I'm trying to get the data out of this image:
and no matter what I try I can't get a good result.
I have tried ImageEnhance
and cv2
I got the most promising result using cv2 and adaptive Treshold:
gray = cv2.cvtColor(image, cv2.COLOR_BGR2GRAY)
inverted_image = cv2.bitwise_not(gray)
#_, thresh = cv2.threshold(inverted_image ,95, 255, cv2.THRESH_BINARY)
Test = cv2.adaptiveThreshold(inverted_image,120,cv2.ADAPTIVE_THRESH_GAUSSIAN_C,cv2.THRESH_BINARY,11,2)
Which gives me this picture:
But tesseract doesn't seem to be able to "read it" I get the following output:
text = pytesseract.image_to_string((Test), lang='fra')
845 Vitalité
75 lnteligence +
35 Sagesse
1Poñge 15 Dommages Feu AaTace à
Teva eM
text = pytesseract.image_to_string((Test), lang='eng')
Extracted Text: 345 Vitalité
‘75 Inteligence ~
‘35 Sagesse
“onée. 1S Dommages Feu WBTaole 2s
7 Reve OM.
Doesn't look much better. I also tried bluring it with cv2.GaussianBlur(image, (3, 3), 0)
but that just makes it unreadable.
I am missing something or doing something wrong?
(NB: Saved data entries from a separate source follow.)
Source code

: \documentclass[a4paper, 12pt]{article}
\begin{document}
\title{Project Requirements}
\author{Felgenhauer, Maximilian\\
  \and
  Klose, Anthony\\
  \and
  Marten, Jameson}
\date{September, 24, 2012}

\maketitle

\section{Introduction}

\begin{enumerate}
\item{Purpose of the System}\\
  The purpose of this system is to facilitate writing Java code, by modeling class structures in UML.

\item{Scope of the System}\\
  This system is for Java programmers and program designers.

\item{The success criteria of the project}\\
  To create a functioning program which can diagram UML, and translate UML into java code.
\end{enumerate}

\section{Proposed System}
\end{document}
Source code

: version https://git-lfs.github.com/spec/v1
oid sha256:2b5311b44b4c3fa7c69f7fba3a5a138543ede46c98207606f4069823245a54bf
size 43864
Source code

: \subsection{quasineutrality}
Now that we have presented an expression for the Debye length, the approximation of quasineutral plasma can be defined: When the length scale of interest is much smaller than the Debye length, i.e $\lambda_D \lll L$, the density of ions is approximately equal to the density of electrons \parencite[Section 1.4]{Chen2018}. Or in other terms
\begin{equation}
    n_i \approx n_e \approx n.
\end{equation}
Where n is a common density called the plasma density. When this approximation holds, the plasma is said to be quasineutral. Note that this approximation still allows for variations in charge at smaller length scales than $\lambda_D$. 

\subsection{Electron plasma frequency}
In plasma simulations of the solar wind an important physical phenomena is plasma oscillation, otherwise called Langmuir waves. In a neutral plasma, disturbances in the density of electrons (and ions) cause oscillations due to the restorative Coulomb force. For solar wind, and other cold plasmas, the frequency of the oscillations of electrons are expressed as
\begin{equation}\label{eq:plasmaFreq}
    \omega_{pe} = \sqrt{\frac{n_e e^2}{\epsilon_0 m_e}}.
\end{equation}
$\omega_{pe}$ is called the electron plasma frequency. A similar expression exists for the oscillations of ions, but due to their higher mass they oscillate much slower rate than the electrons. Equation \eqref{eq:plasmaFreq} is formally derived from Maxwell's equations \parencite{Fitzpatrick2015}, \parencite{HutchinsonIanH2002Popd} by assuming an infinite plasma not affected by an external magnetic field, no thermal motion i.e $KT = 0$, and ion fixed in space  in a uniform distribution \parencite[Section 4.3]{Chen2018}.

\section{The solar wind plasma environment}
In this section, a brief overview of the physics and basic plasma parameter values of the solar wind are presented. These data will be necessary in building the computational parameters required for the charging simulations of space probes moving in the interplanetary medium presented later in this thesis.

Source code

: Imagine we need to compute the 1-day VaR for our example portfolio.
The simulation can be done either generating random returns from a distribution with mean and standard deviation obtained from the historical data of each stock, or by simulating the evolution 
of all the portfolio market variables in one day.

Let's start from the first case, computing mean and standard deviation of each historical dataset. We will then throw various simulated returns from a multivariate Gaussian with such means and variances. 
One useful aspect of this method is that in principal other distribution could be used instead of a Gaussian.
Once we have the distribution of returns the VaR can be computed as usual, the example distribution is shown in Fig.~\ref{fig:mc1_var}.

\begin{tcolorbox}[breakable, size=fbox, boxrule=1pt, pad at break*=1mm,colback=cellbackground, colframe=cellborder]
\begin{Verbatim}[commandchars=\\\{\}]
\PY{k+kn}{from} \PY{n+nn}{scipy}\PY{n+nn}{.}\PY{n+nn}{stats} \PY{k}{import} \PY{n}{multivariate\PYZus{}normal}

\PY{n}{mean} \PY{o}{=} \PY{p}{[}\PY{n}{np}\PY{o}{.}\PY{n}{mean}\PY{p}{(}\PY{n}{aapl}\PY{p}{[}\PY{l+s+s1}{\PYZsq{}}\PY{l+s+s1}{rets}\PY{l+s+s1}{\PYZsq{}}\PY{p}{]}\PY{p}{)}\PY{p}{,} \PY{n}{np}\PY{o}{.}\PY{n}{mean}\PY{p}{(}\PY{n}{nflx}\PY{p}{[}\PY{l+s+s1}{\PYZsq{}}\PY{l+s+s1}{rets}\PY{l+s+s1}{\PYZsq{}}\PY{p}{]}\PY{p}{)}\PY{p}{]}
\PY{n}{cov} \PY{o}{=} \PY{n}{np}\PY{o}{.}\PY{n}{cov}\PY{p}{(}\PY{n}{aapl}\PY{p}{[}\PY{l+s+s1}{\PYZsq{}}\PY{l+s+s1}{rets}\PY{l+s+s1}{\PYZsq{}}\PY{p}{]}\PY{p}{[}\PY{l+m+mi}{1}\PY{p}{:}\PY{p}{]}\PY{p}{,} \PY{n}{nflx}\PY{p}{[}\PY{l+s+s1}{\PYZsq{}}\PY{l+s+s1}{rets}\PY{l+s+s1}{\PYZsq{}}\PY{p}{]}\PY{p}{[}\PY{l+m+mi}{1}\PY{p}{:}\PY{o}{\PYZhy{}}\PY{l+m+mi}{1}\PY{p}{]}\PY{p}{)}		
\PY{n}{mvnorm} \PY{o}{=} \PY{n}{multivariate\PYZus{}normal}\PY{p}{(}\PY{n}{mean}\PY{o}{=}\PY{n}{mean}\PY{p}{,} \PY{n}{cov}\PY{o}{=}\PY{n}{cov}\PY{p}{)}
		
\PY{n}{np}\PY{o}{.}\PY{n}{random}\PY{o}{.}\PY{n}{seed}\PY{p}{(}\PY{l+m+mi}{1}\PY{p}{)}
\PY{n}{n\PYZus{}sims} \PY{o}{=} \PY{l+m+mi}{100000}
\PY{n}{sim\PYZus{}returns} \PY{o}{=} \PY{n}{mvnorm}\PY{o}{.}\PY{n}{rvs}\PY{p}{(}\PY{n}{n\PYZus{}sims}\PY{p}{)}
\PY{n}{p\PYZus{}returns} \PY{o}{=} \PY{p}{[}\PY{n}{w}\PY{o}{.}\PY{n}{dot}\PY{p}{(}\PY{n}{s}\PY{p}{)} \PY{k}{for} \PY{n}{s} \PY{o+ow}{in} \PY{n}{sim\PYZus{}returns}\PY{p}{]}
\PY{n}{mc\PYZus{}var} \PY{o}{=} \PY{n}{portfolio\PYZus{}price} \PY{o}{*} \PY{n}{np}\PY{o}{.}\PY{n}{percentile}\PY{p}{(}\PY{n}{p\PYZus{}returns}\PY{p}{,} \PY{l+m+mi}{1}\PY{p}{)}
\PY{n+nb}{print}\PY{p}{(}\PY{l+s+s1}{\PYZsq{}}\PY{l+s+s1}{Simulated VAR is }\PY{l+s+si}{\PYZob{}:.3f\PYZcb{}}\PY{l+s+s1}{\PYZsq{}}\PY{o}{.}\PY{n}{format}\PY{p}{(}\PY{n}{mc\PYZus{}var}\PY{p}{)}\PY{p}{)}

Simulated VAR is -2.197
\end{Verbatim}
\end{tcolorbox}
Whole project for better understanding: I want to create a kind of bot who reads the information on a part of my screen does some calculations and does a simple action. There exist around 40 different words that can be in the screenshot. Would it be a solution to create a Database with all words and do a pixel comparison? But how would I manage the numbers? I don't want to save all the numbers from 1-500.
Any help is appreciated!
Use standard image pre-processing pipe line, see also doc of Tesseract
.
In the OP proposed binarisation with cv2.adaptiveThreshold
seems just to add more steps to the pipeline (there is not benefit), so just used a mask.
import cv2
import matplotlib.pyplot as plt
import pytesseract as ocr # <- alias!
import numpy as np
path = # location of the image
im = cv2.imread(path)
# select a color channel
gim = im[:,:,1]
# binary image with mask
bim = np.zeros_like(gim)
bim[gim>80] = 255
# morphological operation
kernel = np.array([[0, 0, 0, 0, 0, 1, 1, 0, 0, 0, 0],], dtype=np.uint8)
dim = cv2.dilate(bim, kernel, iterations=10)
# detect text-roi
contours, _ = cv2.findContours(dim, cv2.RETR_EXTERNAL, cv2.CHAIN_APPROX_SIMPLE)
contours = sorted( # sort by height of the box
contours,
key=lambda cnt: cv2.boundingRect(cnt)[-1],
reverse=True)[:7] # 7-rows
fig = plt.figure()
fig.subplots_adjust(hspace=.1)
# loop over the ROI-rows
rows_text = {}
for i, cnt in enumerate(contours, 1):
x, y, w, h = cv2.boundingRect(cnt)
# reverse the image
roi = cv2.bitwise_not(gim[y:y+h,x:x+w])
# add border to improve OCR
roi = cv2.copyMakeBorder(roi, *[10]*4, cv2.BORDER_CONSTANT, value=int(roi[0,0]))
# resize
f = 2.
rroi = cv2.resize(roi, None, fx=f, fy=f)
# OCR the ROIs
text = ocr.image_to_string(rroi, lang='fra', config='--psm 6 --oem 3').strip()
rows_text[y] = text
# check results
print(text)
fig.add_subplot(1, len(contours), i).imshow(rroi, cmap='gray')
# order the results per y-coordinates
row_texts = dict(sorted(rows_text.items())).values()
print(*row_texts, sep='\n')
Output
345 Vitalité
75 Intelligence
35 Sagesse
1 Portée
15 Dommages Feu
13 Tacle
7 Retrait PM
Some extra manual tuning of the arguments need to be done for more general cases. Further use a NLP or similar to check correctness of the OCR-ouptout.